#### Problem details
In the copy, include exactly the lines from the one with "The first release of Exonum Java Binding." through the end of the data and no others, both ends kept, with every picture left out.

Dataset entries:
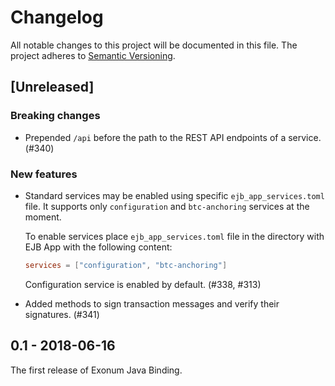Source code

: # Changelog

All notable changes to this project will be documented in this file.
The project adheres to [Semantic Versioning](http://semver.org/spec/v2.0.0.html).

## [Unreleased]

### Breaking changes

- Prepended `/api` before the path to the REST API endpoints of a service. (#340)

### New features

- Standard services may be enabled using specific `ejb_app_services.toml` file.
  It supports only `configuration` and `btc-anchoring` services at the moment.

  To enable services place `ejb_app_services.toml` file in the directory 
  with EJB App with the following content: 

  ```toml
  services = ["configuration", "btc-anchoring"]
  ```

  Configuration service is enabled by default. (#338, #313)

- Added methods to sign transaction messages and verify their signatures. (#341)

## 0.1 - 2018-06-16

The first release of Exonum Java Binding.
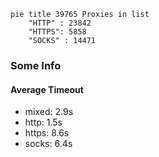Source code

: 
```mermaid
pie title 39765 Proxies in list
    "HTTP" : 23842
    "HTTPS": 5858
    "SOCKS" : 14471
```

### Some Info
#### Average Timeout

- mixed: 2.9s
- http: 1.5s
- https: 8.6s
- socks: 6.4s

#### Result of the exercise
The first release of Exonum Java Binding.
Source code

: 
```mermaid
pie title 39765 Proxies in list
    "HTTP" : 23842
    "HTTPS": 5858
    "SOCKS" : 14471
```

### Some Info
#### Average Timeout

- mixed: 2.9s
- http: 1.5s
- https: 8.6s
- socks: 6.4s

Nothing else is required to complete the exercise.